◆ TASK OBJECTIVE ◆
Where an entry contains a picture, omit the picture and repeat the rest exactly.

(Source records)
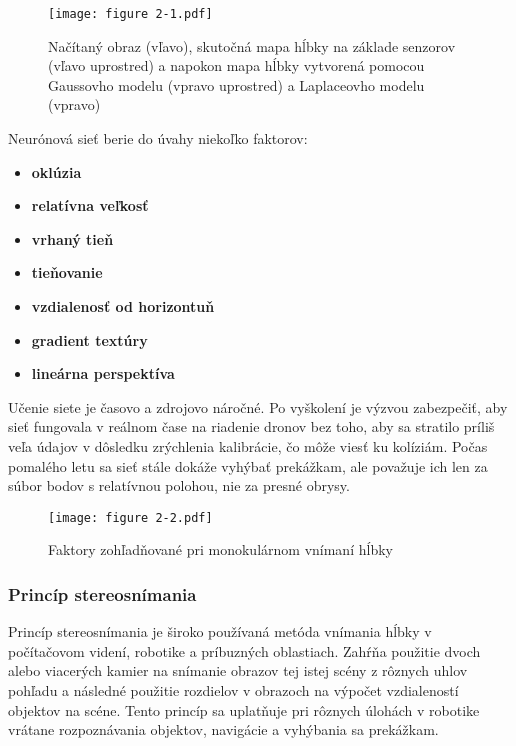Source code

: \begin{figure}[ht!]
    \centering
    \texttt{[image: figure 2-1.pdf]}
    \caption{Načítaný obraz (vľavo), skutočná mapa hĺbky na základe senzorov (vľavo uprostred) a napokon mapa hĺbky vytvorená pomocou Gaussovho modelu (vpravo uprostred) a Laplaceovho modelu (vpravo)}
    \label{o:2-1}
\end{figure}

Neurónová sieť berie do úvahy niekoľko faktorov:
\begin{itemize}
    \item \textbf{oklúzia}
    \item \textbf{relatívna veľkosť}
    \item \textbf{vrhaný tieň}
    \item \textbf{tieňovanie}
    \item \textbf{vzdialenosť od horizontuň}
    \item \textbf{gradient textúry}
    \item \textbf{lineárna perspektíva}
\end{itemize}
Učenie siete je časovo a zdrojovo náročné. Po vyškolení je výzvou zabezpečiť, aby sieť fungovala v reálnom čase na riadenie dronov bez toho, aby sa stratilo príliš veľa údajov v dôsledku zrýchlenia kalibrácie, čo môže viesť ku kolíziám. Počas pomalého letu sa sieť stále dokáže vyhýbať prekážkam, ale považuje ich len za súbor bodov s relatívnou polohou, nie za presné obrysy.

\begin{figure}[ht!]
    \centering
    \texttt{[image: figure 2-2.pdf]}
    \caption{Faktory zohľadňované pri monokulárnom vnímaní hĺbky}
    \label{o:2-2}
\end{figure}

\subsubsection{Princíp stereosnímania}
Princíp stereosnímania je široko používaná metóda vnímania hĺbky v počítačovom videní, robotike a príbuzných oblastiach. Zahŕňa použitie dvoch alebo viacerých kamier na snímanie obrazov tej istej scény z rôznych uhlov pohľadu a následné použitie rozdielov v obrazoch na výpočet vzdialeností objektov na scéne. Tento princíp sa uplatňuje pri rôznych úlohách v robotike vrátane rozpoznávania objektov, navigácie a vyhýbania sa prekážkam.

◆ REPLY TO THE TASK ◆
Source code

: \begin{figure}[ht!]
    \centering
    \texttt{[image: figure 2-1.pdf]}
    \caption{Načítaný obraz (vľavo), skutočná mapa hĺbky na základe senzorov (vľavo uprostred) a napokon mapa hĺbky vytvorená pomocou Gaussovho modelu (vpravo uprostred) a Laplaceovho modelu (vpravo)}
    \label{o:2-1}
\end{figure}

Neurónová sieť berie do úvahy niekoľko faktorov:
\begin{itemize}
    \item \textbf{oklúzia}
    \item \textbf{relatívna veľkosť}
    \item \textbf{vrhaný tieň}
    \item \textbf{tieňovanie}
    \item \textbf{vzdialenosť od horizontuň}
    \item \textbf{gradient textúry}
    \item \textbf{lineárna perspektíva}
\end{itemize}
Učenie siete je časovo a zdrojovo náročné. Po vyškolení je výzvou zabezpečiť, aby sieť fungovala v reálnom čase na riadenie dronov bez toho, aby sa stratilo príliš veľa údajov v dôsledku zrýchlenia kalibrácie, čo môže viesť ku kolíziám. Počas pomalého letu sa sieť stále dokáže vyhýbať prekážkam, ale považuje ich len za súbor bodov s relatívnou polohou, nie za presné obrysy.

\begin{figure}[ht!]
    \centering
    \texttt{[image: figure 2-2.pdf]}
    \caption{Faktory zohľadňované pri monokulárnom vnímaní hĺbky}
    \label{o:2-2}
\end{figure}

\subsubsection{Princíp stereosnímania}
Princíp stereosnímania je široko používaná metóda vnímania hĺbky v počítačovom videní, robotike a príbuzných oblastiach. Zahŕňa použitie dvoch alebo viacerých kamier na snímanie obrazov tej istej scény z rôznych uhlov pohľadu a následné použitie rozdielov v obrazoch na výpočet vzdialeností objektov na scéne. Tento princíp sa uplatňuje pri rôznych úlohách v robotike vrátane rozpoznávania objektov, navigácie a vyhýbania sa prekážkam.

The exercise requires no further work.